Your job as a critic is to question that. Otherwise, you’re just part of the machine. Baldwin looks you in the eyes and says, “You are part of the problem. What do you choose to do?”
We are in it together whether you like it or not. It’s the same history. You can choose to not see the whole of it, or to see one particular aspect of it, but it’s your own delusion. You can’t erase the reality of this country.
MJ: What was Baldwin’s role during the civil rights movement?
RP: Baldwin was a celebrity. A TV show like Kenneth Clark could put him aside of Martin Luther King Jr. and Malcolm X. He was, at least, one of the three most important spokesmen of the movement and of the black community. He was one of greatest intellectuals of his time. He was an important voice, period, not an important black voice. Over the years, he disappeared—like a lot of our leaders disappear. He was not assassinated, but somehow he went through those assassinations as if it was himself. I think that broke him as well. You could see that in the way he carried himself in the film. He doesn’t take anything lightly.
Today, I don’t even think that people like him are possible. He would not have that much room. The system gives you two minutes to phrase a whole history. Take the example of the current president. He tells you something in two or three sentences. Then you have maybe 30 seconds to respond. You already lost because every single word of what he said is either false or not correctly accurate. You would spend the next hour to deconstruct what he just said before you can even start telling your own opinion on that. It’s the rhetorical battle that you can not win.
Baldwin would have been extremely complicated today because he would not have 40 minutes like he had at the Dick Cavett Show. It says something about our current situation where we are so bombarded with items, with data, with pseudo-information that you don’t even have the time to seek through it to see what is important, what is not, what is fake, what is real. You need to react. That’s the absurdity of Twitter. You can react without thinking now. Your tweet is as important as if you would have written a Ph.D. dissertation on the subject.
MJ: What do you see as Baldwin’s significance as we transition from Barack Obama to Donald Trump?

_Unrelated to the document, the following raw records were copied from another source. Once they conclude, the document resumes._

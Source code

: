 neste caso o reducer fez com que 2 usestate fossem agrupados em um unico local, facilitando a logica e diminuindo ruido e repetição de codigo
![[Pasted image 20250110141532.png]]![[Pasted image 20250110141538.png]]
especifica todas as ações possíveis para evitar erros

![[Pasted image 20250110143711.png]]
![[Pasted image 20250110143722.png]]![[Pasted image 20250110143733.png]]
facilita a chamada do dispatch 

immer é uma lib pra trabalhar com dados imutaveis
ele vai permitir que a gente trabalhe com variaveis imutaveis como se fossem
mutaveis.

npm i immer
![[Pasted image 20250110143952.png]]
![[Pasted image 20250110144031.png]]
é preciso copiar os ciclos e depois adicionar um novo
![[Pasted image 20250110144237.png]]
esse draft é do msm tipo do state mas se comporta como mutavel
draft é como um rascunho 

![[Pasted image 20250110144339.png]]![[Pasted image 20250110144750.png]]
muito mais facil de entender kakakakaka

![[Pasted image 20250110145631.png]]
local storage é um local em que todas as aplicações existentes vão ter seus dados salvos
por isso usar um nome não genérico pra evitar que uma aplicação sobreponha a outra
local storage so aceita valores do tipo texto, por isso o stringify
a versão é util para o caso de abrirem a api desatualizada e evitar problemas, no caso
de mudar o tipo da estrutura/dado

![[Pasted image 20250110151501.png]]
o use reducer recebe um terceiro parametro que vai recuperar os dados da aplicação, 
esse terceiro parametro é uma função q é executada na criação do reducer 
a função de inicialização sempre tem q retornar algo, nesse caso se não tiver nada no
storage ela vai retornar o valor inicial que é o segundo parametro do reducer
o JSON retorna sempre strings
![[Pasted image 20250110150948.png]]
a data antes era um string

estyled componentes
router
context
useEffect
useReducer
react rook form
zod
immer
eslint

RP: It means almost nothing. Baldwin said the real question is not when there will be the first Negro president in this country. The important question is what country he’s going to be the president of. This is his response. We just experienced that it is true. It’s not having elected Obama. It’s about what country he was the president of. We just got the response.
It’s never about one individual capable of changing everything. It’s about us, every one of us—whether white or black or Latino or women or men. It’s about how you get together and have a sufficiently wide spectrum of citizens who are ready, who have the same diagnostic, or at least who agree on the minimum of the diagnostic and decide to change it.
We have to change it on the basis of reality, not on the basis of what you think is reality—which is based on your ignorance. It’s incredible because we actually have a president who is denying the existence of science, who relies on hearsay. Anybody who has zero credibility and tells him something that he feels could be true through his own prejudice, he just decides that it’s the truth. It doesn’t count that you’ve worked 40 years of your life on the very subject, that you have measured that problem, you have statistics about that problem, you have numbers and facts. All this doesn’t mean anything. That’s the bottom of ignorance right there. That’s the world we are in. Baldwin is needed even more today because he helps you focus to the essential, to what is important.